I will only add, that with respect to myself, neither the letter from M. Marbois, handed us through the British negotiators, (a suspicious channel) nor the conversations respecting the fishery, the boundaries, the royalists, &c. recommending moderation in our demands, are of weight sufficient in my mind to fix an opinion, that this Court wished to restrain us, in obtaining any degree of advantage we could prevail on our enemies to accord, since those discourses are fairly resolvable, by supposing a very natural apprehension, that we, relying too much on the ability of France to continue the war in our favor, and supply us constantly with money, might insist on more advantages than the English would be willing to grant, and thereby lose the opportunity of making peace, so necessary to all our friends.
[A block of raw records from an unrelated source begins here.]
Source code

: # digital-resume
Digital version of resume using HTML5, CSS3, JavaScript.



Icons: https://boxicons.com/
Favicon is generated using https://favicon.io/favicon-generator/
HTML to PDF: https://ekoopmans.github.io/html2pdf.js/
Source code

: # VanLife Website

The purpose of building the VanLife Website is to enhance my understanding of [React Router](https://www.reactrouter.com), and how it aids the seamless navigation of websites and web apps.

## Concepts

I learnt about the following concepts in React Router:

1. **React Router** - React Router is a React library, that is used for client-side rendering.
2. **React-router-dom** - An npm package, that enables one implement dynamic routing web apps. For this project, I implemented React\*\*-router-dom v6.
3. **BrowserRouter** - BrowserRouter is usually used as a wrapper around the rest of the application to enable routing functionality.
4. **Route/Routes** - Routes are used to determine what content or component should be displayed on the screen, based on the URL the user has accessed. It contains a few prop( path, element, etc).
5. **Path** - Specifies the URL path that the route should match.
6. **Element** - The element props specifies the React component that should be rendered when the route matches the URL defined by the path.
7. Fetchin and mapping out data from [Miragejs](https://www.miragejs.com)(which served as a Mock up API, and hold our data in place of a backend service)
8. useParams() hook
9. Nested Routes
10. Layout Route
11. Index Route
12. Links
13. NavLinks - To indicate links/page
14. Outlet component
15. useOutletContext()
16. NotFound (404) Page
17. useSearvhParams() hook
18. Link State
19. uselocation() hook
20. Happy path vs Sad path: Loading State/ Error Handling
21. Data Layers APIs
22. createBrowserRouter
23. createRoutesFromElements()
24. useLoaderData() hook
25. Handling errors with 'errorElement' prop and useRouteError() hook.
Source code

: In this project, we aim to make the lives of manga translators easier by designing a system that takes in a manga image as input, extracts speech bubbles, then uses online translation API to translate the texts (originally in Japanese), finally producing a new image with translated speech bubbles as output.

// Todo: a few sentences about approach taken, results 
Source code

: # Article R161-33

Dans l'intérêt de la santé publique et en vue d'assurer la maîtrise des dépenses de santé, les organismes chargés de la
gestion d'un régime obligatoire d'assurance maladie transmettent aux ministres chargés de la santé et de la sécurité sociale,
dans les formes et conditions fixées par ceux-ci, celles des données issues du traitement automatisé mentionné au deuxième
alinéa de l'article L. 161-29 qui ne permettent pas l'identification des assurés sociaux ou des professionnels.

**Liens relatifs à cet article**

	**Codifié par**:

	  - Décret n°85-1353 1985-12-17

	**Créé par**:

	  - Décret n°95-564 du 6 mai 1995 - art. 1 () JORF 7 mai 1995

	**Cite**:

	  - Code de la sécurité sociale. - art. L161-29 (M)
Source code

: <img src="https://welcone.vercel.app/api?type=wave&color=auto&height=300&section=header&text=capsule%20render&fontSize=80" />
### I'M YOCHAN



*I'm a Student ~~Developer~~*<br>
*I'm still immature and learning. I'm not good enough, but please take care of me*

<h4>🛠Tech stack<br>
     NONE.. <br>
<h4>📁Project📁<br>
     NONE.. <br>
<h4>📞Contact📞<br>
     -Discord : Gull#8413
I ought not, however, to conceal from you, that one of my colleagues is of a very different opinion from me in these matters. He thinks the French Minister one of the greatest enemies of our country, that he would have straitened our boundaries, to prevent the growth of our people; contracted our fishery, to obstruct the increase of our seamen; and retained the royalists among us, to keep us divided; that he privately opposes all our negotiations with foreign Courts, and afforded us, during the war, the assistance we received only to keep it alive, that we might be so much the more weakened by it; that to think of gratitude to France is the greatest of follies, and that to be influenced by it would ruin us. He makes no secret of his having these opinions, expresses them publicly, sometimes in presence of the English Ministers, and speaks of hundreds of instances which he could produce in proof of them. None, however, have yet appeared to me, unless the conversations and letter abovementioned are reckoned such.
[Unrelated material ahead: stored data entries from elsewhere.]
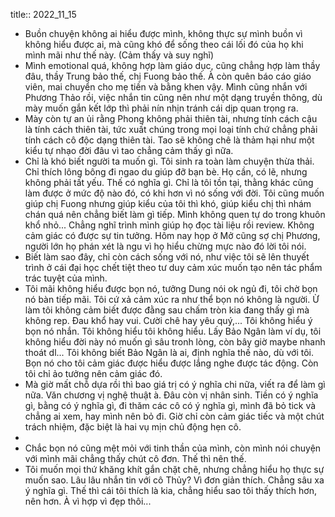 title:: 2022_11_15

- Buồn chuyện không ai hiểu được mình, không thực sự mình buồn vì không hiểu được ai, mà cũng khó để sống theo cái lối đó của họ khi mình mãi như thế này. (Cảm thấy và suy nghĩ)
- Mình emotional quá, không hợp làm giáo dục, cũng chẳng hợp làm thầy đâu, thầy Trung bảo thế, chị Fuong bảo thế. À còn quên báo cáo giáo viên, mai chuyển cho mẹ tiền và bằng khen vậy. Mình cũng nhắn với Phương Thảo rồi, việc nhắn tin cũng nên như một dạng truyền thông, dù mày muốn gắn kết lớp thì phải nín nhịn tránh cái dịp quan trọng ra.
- Mày còn tự an ủi rằng Phong không phải thiên tài, nhưng tính cách cậu là tính cách thiên tài, tức xuất chúng trong mọi loại tính chứ chẳng phải tính cách cô độc dạng thiên tài. Tao sẽ không chê là thảm hại như một kiểu tự nhạo đời đâu vì tao chẳng cảm thấy gì nữa.
- Chỉ là khó biết người ta muốn gì. Tôi sinh ra toàn làm chuyện thừa thải. Chỉ thích lông bông đi ngao du giúp đỡ bạn bè. Họ cần, có lẽ, nhưng không phải tất yếu. Thế có nghĩa gì. Chỉ là tôi tồn tại, thằng khác cũng làm được ở mức độ nào đó, có khi hơn vì nó sống với đời. Tôi cũng muốn giúp chị Fuong nhưng giúp kiểu của tôi thì khó, giúp kiểu chị thì nhám chán quá nên chẳng biết làm gì tiếp. Mình không quen tự do trong khuôn khổ nhỏ... Chẳng nghĩ trình mình giúp họ đọc tài liệu rồi review. Không cảm giác có được sự tin tưởng. Hôm nay họp ở Mở cũng sợ chị Phương, người lớn họ phán xét là ngu vì họ hiểu chừng mực nào đó lời tôi nói.
- Biết làm sao đây, chỉ còn cách sống với nó, như việc tôi sẽ lên thuyết trình ở cái đại học chết tiệt theo tư duy cảm xúc muốn tạo nên tác phẩm trác tuyệt của mình.
- Tôi mãi không hiểu được bọn nó, tưởng Dung nói ok ngủ đi, tôi chờ bọn nó bàn tiếp mãi. Tôi cứ xả cảm xúc ra như thể bọn nó không là người. Ừ làm tôi không cảm biết được đằng sau chấm tròn kia đang thấy gì mà không rep. Đau khổ hay vui. Cười chê hay yêu quý,... Tôi không hiểu ý bọn nó nhắn. Tôi không hiểu tôi không hiểu. Lấy Bảo Ngân làm ví dụ, tôi không hiểu đời này nó muốn gì sâu tronh lòng, còn bây giờ maybe nhanh thoát dl... Tôi không biết Bảo Ngân là ai, định nghĩa thế nào, dù với tôi. Bọn nó cho tôi cảm giác được hiểu được lắng nghe được tác động. Còn tôi chỉ ảo tưởng nên cảm giác đó.
- Mà giờ mất chỗ dựa rồi thì bao giá trị có ý nghĩa chi nữa, viết ra để làm gì nữa. Văn chương vị nghệ thuật à. Đâu còn vị nhân sinh. Tiền có ý nghĩa gì, bằng có ý nghĩa gì, đi thăm các cô có ý nghĩa gì, mình đã bỏ tick và chẳng ai xem, hay mình nên bỏ đi. Giờ chỉ còn cảm giác tiếc và một chút trách nhiệm, đặc biệt là hai vụ mịn chủ động hẹn cô.
-
- Chắc bọn nó cũng mệt mỏi với tinh thần của mình, còn mình nói chuyện với mình mãi chẳng thấy chút cô đơn. Thế thì nên thế.
- Tôi muốn mọi thứ khăng khít gắn chặt chẽ, nhưng chẳng hiểu họ thực sự muốn sao. Lâu lâu nhắn tin với cô Thủy? Vì đơn giản thích. Chẳng sâu xa ý nghĩa gì. Thế thì cái tôi thích là kia, chẳng hiểu sao tôi thấy thích hơn, nên hơn. À vì hợp vì đẹp thôi... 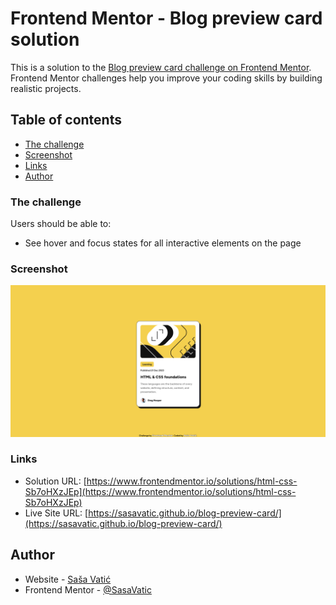 # Frontend Mentor - Blog preview card solution

This is a solution to the [Blog preview card challenge on Frontend Mentor](https://www.frontendmentor.io/challenges/blog-preview-card-ckPaj01IcS). Frontend Mentor challenges help you improve your coding skills by building realistic projects.

## Table of contents

- [The challenge](#the-challenge)
- [Screenshot](#screenshot)
- [Links](#links)
- [Author](#author)

### The challenge

Users should be able to:

- See hover and focus states for all interactive elements on the page

### Screenshot

![](./screenshot.png)

### Links

- Solution URL: [https://www.frontendmentor.io/solutions/html-css-Sb7oHXzJEp](https://www.frontendmentor.io/solutions/html-css-Sb7oHXzJEp)
- Live Site URL: [https://sasavatic.github.io/blog-preview-card/](https://sasavatic.github.io/blog-preview-card/)

## Author

- Website - [Saša Vatić](https://sasavatic.netlify.app/)
- Frontend Mentor - [@SasaVatic](https://www.frontendmentor.io/profile/SasaVatic)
If I were not convinced of the real inability of this Court to furnish the further supplies we asked, I should suspect these discourses of a person in his station might have influenced the refusal, but I think they have gone no further than to occasion a suspicion, that we have a considerable party of antigallicans in America, who are not tories, and consequently, to produce some doubts of the continuance of our friendship. As such doubts may hereafter have a bad effect, I think we cannot take too much care to remove them; and it is, therefore, I write this to put you on your guard, (believing it my duty, though I know that I hazard by it a mortal enmity) and to caution you respecting the insinuations of this gentleman against this Court, and the instances he supposes of their ill will to us, which I take to be as imaginary as I know his fancies to be, that Count de Vergennes and myself are continually plotting against him, and employing the newswriters of Europe to depreciate his character, &c. But as Shakspeare says, "Trifles light as air," &c. I am persuaded, however, that he means well for his country, is always an honest man, often a wise one, but sometimes, and in some things, absolutely out of his senses.
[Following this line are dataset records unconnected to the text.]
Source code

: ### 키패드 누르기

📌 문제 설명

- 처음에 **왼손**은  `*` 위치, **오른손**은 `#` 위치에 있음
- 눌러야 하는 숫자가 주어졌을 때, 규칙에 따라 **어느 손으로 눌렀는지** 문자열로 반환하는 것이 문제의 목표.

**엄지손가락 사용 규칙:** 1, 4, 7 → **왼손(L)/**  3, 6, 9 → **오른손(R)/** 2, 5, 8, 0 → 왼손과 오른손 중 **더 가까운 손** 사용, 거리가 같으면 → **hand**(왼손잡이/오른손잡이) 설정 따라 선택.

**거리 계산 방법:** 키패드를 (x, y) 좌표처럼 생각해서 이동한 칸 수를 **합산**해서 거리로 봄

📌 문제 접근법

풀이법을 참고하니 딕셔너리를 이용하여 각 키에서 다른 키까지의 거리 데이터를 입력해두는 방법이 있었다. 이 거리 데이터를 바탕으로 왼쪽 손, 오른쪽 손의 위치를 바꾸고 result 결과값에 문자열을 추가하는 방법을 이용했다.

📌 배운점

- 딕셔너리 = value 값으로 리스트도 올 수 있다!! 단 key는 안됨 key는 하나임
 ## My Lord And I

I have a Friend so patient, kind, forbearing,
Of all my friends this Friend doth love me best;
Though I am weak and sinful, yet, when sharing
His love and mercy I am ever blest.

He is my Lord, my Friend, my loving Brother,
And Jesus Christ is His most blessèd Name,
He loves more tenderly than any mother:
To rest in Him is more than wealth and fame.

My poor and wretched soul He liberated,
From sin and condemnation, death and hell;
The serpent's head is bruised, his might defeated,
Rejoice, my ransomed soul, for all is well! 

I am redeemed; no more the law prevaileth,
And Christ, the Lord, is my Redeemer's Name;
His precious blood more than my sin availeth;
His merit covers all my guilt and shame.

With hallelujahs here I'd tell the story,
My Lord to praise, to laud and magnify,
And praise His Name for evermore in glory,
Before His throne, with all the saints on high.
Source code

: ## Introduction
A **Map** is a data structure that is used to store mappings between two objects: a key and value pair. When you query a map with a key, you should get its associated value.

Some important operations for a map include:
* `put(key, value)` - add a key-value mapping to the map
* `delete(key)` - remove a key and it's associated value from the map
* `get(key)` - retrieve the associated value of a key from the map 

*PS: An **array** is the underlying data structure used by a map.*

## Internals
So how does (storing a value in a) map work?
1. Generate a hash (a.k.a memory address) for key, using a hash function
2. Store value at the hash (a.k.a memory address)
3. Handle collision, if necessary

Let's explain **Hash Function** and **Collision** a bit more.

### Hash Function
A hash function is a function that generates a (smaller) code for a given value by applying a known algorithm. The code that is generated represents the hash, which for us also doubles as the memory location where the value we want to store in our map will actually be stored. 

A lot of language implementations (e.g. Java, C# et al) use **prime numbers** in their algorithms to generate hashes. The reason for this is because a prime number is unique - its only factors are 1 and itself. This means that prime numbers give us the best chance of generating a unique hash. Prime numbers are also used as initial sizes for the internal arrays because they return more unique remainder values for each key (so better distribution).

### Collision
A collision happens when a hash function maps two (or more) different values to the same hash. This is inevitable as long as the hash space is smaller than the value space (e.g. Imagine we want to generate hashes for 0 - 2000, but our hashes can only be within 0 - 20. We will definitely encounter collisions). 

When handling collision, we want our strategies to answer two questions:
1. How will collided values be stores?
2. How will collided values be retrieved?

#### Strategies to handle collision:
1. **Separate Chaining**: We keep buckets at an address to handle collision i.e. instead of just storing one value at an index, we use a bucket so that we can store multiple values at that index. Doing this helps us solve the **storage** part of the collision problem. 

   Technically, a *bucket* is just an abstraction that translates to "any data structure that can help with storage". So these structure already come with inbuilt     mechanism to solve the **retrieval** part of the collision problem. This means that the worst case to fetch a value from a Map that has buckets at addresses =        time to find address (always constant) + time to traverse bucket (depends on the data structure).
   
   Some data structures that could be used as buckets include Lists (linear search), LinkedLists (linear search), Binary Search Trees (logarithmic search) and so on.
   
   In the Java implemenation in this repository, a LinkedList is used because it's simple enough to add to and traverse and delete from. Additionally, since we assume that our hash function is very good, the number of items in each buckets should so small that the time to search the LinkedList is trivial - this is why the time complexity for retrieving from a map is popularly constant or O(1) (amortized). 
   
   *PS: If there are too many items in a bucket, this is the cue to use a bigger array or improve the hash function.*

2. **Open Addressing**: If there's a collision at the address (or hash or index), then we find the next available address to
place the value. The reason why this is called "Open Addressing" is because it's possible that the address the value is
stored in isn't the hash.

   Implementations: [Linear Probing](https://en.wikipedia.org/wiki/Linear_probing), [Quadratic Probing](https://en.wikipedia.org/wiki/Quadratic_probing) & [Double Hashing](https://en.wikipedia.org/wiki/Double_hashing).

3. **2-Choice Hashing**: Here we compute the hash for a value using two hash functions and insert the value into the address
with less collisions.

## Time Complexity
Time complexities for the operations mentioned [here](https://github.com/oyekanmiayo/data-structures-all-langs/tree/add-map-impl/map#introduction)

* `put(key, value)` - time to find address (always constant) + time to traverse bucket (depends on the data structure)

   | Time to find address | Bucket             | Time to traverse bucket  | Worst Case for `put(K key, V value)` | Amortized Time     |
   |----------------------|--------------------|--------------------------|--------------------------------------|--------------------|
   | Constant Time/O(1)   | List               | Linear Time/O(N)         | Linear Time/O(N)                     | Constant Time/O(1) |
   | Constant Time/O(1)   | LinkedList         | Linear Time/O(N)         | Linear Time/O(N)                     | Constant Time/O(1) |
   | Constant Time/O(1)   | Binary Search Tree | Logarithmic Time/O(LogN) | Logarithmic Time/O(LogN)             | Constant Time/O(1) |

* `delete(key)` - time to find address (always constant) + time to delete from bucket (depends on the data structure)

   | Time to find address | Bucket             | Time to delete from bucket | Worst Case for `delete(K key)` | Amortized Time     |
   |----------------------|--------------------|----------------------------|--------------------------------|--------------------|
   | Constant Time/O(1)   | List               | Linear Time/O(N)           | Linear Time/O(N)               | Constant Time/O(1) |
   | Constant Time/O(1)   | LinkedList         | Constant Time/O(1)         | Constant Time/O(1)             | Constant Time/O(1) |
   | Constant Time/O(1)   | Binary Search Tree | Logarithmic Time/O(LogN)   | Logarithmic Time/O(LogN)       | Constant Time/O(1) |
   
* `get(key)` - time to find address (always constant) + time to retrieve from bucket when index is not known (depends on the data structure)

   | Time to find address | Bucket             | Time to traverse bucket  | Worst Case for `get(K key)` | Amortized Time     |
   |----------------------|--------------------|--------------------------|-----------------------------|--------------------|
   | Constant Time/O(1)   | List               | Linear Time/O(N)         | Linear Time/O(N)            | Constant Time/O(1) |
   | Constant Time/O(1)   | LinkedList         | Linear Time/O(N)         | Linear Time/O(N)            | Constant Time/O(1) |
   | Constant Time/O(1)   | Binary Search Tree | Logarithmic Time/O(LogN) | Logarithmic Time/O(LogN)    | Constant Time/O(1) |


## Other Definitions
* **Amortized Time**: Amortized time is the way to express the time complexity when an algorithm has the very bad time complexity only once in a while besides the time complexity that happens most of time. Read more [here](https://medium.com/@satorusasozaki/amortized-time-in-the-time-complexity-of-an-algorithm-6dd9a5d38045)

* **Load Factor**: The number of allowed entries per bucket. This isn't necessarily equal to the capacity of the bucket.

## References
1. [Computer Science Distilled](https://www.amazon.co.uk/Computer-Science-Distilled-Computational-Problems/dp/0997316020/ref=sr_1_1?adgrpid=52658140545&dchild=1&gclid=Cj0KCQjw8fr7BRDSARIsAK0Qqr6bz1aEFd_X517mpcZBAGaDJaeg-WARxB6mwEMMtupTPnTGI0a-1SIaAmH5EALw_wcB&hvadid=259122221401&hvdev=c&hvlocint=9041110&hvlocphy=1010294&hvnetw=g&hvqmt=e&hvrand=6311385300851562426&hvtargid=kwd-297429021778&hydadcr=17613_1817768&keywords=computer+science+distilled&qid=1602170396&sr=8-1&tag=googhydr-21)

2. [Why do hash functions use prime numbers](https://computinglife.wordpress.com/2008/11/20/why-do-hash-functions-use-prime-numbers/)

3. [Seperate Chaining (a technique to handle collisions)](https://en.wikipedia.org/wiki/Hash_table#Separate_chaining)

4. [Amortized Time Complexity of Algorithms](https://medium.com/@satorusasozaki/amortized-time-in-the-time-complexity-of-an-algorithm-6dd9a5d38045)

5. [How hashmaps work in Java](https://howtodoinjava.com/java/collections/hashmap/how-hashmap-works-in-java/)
When the commercial article, mentioned in yours of the 26th, was struck out of our proposed preliminaries by the British Ministry, the reason given was, that sundry acts of Parliament still in force were against it, and must be first repealed, which I believe was really their intention, and sundry bills were accordingly brought in for that purpose; but new Ministers with different principles succeeding, a commercial proclamation totally different from those bills has lately appeared. I send enclosed a copy of it. We shall try what can be done in the Definitive Treaty towards setting aside that proclamation, but if it should be persisted in, it will then be a matter worthy the attentive discussion of Congress, whether it will be most prudent to retort with a similar regulation in order to force its repeal, (which may possibly tend to bring on another quarrel) or to let it pass without notice, and leave it to its own inconvenience, or rather impracticability in the execution, and to the complaints of the West India planters, who must all pay much dearer for our produce under those restrictions.